Live in the Verb: The Difference Between a Noun and a Verb
One of the things I had to learn is the importance of living in the verb. I see it happen so many times in my life and in the life of others. You may have experienced it or maybe you are currently experiencing it. So, what is it? It is the need you feel to rationalise and label the tension in which you have found yourself. You sit and ponder for too long, looking for nouns that will explain this state and allow you to connect with others in this state. Harsh! I know, but it's true. And many of us have been there. We do not judge you.
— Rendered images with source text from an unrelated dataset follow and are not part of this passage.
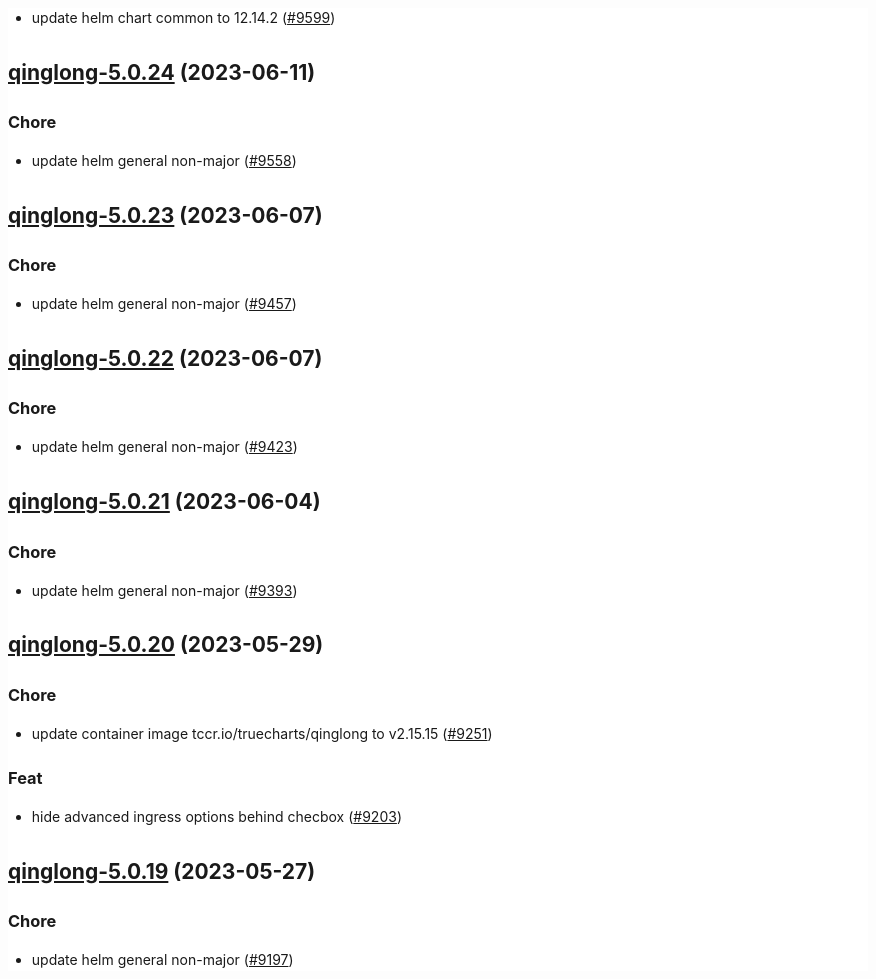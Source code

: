 - update helm chart common to 12.14.2 ([#9599](https://github.com/truecharts/charts/issues/9599))

## [qinglong-5.0.24](https://github.com/truecharts/charts/compare/qinglong-5.0.23...qinglong-5.0.24) (2023-06-11)

### Chore

- update helm general non-major ([#9558](https://github.com/truecharts/charts/issues/9558))

## [qinglong-5.0.23](https://github.com/truecharts/charts/compare/qinglong-5.0.22...qinglong-5.0.23) (2023-06-07)

### Chore

- update helm general non-major ([#9457](https://github.com/truecharts/charts/issues/9457))

## [qinglong-5.0.22](https://github.com/truecharts/charts/compare/qinglong-5.0.21...qinglong-5.0.22) (2023-06-07)

### Chore

- update helm general non-major ([#9423](https://github.com/truecharts/charts/issues/9423))

## [qinglong-5.0.21](https://github.com/truecharts/charts/compare/qinglong-5.0.20...qinglong-5.0.21) (2023-06-04)

### Chore

- update helm general non-major ([#9393](https://github.com/truecharts/charts/issues/9393))

## [qinglong-5.0.20](https://github.com/truecharts/charts/compare/qinglong-5.0.19...qinglong-5.0.20) (2023-05-29)

### Chore

- update container image tccr.io/truecharts/qinglong to v2.15.15 ([#9251](https://github.com/truecharts/charts/issues/9251))

### Feat

- hide advanced ingress options behind checbox ([#9203](https://github.com/truecharts/charts/issues/9203))

## [qinglong-5.0.19](https://github.com/truecharts/charts/compare/qinglong-5.0.18...qinglong-5.0.19) (2023-05-27)

### Chore

- update helm general non-major ([#9197](https://github.com/truecharts/charts/issues/9197))
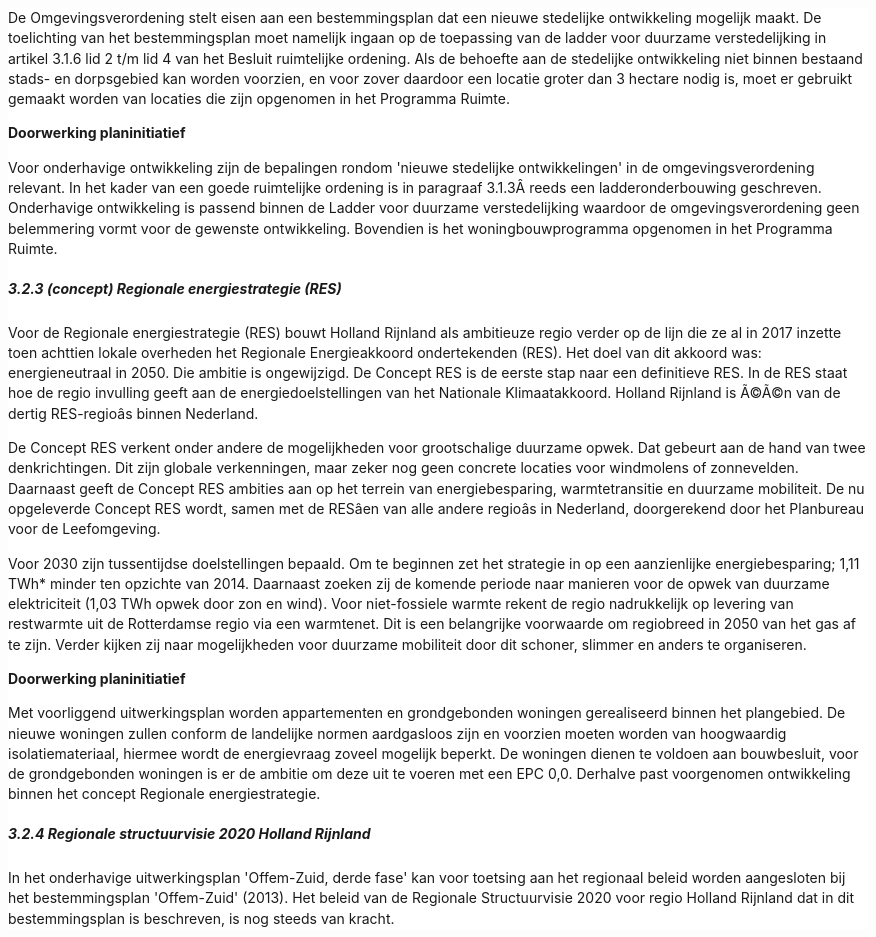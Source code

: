De Omgevingsverordening stelt eisen aan een bestemmingsplan dat een nieuwe stedelijke ontwikkeling mogelijk maakt. De toelichting van het bestemmingsplan moet namelijk ingaan op de toepassing van de ladder voor duurzame verstedelijking in artikel 3\.1\.6 lid 2 t/m lid 4 van het Besluit ruimtelijke ordening. Als de behoefte aan de stedelijke ontwikkeling niet binnen bestaand stads\- en dorpsgebied kan worden voorzien, en voor zover daardoor een locatie groter dan 3 hectare nodig is, moet er gebruikt gemaakt worden van locaties die zijn opgenomen in het Programma Ruimte.

**Doorwerking planinitiatief**

Voor onderhavige ontwikkeling zijn de bepalingen rondom 'nieuwe stedelijke ontwikkelingen' in de omgevingsverordening relevant. In het kader van een goede ruimtelijke ordening is in paragraaf 3\.1\.3Â reeds een ladderonderbouwing geschreven. Onderhavige ontwikkeling is passend binnen de Ladder voor duurzame verstedelijking waardoor de omgevingsverordening geen belemmering vormt voor de gewenste ontwikkeling. Bovendien is het woningbouwprogramma opgenomen in het Programma Ruimte.

##### 3\.2\.3 (concept) Regionale energiestrategie (RES)

Voor de Regionale energiestrategie (RES) bouwt Holland Rijnland als ambitieuze regio verder op de lijn die ze al in 2017 inzette toen achttien lokale overheden het Regionale Energieakkoord ondertekenden (RES). Het doel van dit akkoord was: energieneutraal in 2050\. Die ambitie is ongewijzigd. De Concept RES is de eerste stap naar een definitieve RES. In de RES staat hoe de regio invulling geeft aan de energiedoelstellingen van het Nationale Klimaatakkoord. Holland Rijnland is Ã©Ã©n van de dertig RES\-regioâs binnen Nederland.

De Concept RES verkent onder andere de mogelijkheden voor grootschalige duurzame opwek. Dat gebeurt aan de hand van twee denkrichtingen. Dit zijn globale verkenningen, maar zeker nog geen concrete locaties voor windmolens of zonnevelden. Daarnaast geeft de Concept RES ambities aan op het terrein van energiebesparing, warmtetransitie en duurzame mobiliteit. De nu opgeleverde Concept RES wordt, samen met de RESâen van alle andere regioâs in Nederland, doorgerekend door het Planbureau voor de Leefomgeving.

Voor 2030 zijn tussentijdse doelstellingen bepaald. Om te beginnen zet het strategie in op een aanzienlijke energiebesparing; 1,11 TWh\* minder ten opzichte van 2014\. Daarnaast zoeken zij de komende periode naar manieren voor de opwek van duurzame elektriciteit (1,03 TWh opwek door zon en wind). Voor niet\-fossiele warmte rekent de regio nadrukkelijk op levering van restwarmte uit de Rotterdamse regio via een warmtenet. Dit is een belangrijke voorwaarde om regiobreed in 2050 van het gas af te zijn. Verder kijken zij naar mogelijkheden voor duurzame mobiliteit door dit schoner, slimmer en anders te organiseren.

**Doorwerking planinitiatief**

Met voorliggend uitwerkingsplan worden appartementen en grondgebonden woningen gerealiseerd binnen het plangebied. De nieuwe woningen zullen conform de landelijke normen aardgasloos zijn en voorzien moeten worden van hoogwaardig isolatiemateriaal, hiermee wordt de energievraag zoveel mogelijk beperkt. De woningen dienen te voldoen aan bouwbesluit, voor de grondgebonden woningen is er de ambitie om deze uit te voeren met een EPC 0,0\. Derhalve past voorgenomen ontwikkeling binnen het concept Regionale energiestrategie.

##### 3\.2\.4 Regionale structuurvisie 2020 Holland Rijnland

In het onderhavige uitwerkingsplan 'Offem\-Zuid, derde fase' kan voor toetsing aan het regionaal beleid worden aangesloten bij het bestemmingsplan 'Offem\-Zuid' (2013\). Het beleid van de Regionale Structuurvisie 2020 voor regio Holland Rijnland dat in dit bestemmingsplan is beschreven, is nog steeds van kracht.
Living in the verb is a phrase I tend to throw around (I do not remember where I picked it up) to remind myself to stay in a state of being or doing. Instead of staying in a state of knowing or abstract as I like to call it. Abstract, because often what we think we know is only our perception. The noun therefore is a description of the perception we have of ourselves and others. It causes you to move from a state of doing and being to a state of knowing and internalising something that is possibly not true for you.
Nouns v Verbs
Nouns are typically used as a subject, object of a verb or preposition. As you are aware, nouns come in various forms, such as abstract, countable and uncountable nouns. Many people are fixated on the name of person, place or thing nouns and forget that nouns can come in other forms. This means that if you are not careful you can fall trap to nouns that perpetuate your self-sabotage. The self-sabotage comes in the form of labeling and labelling is very important in our human psyche. By labeling ourselves with abstract and uncountable nouns (mainly) without realising it, we are giving a name to our current tension and rationalising an existence that was never meant to be permanent. We exist in states, different states throughout our day, month, year and life. By giving prominence to the noun and allowing ourselves to identify with the tension for too long a period of time, opens us up to the world of self-sabotage.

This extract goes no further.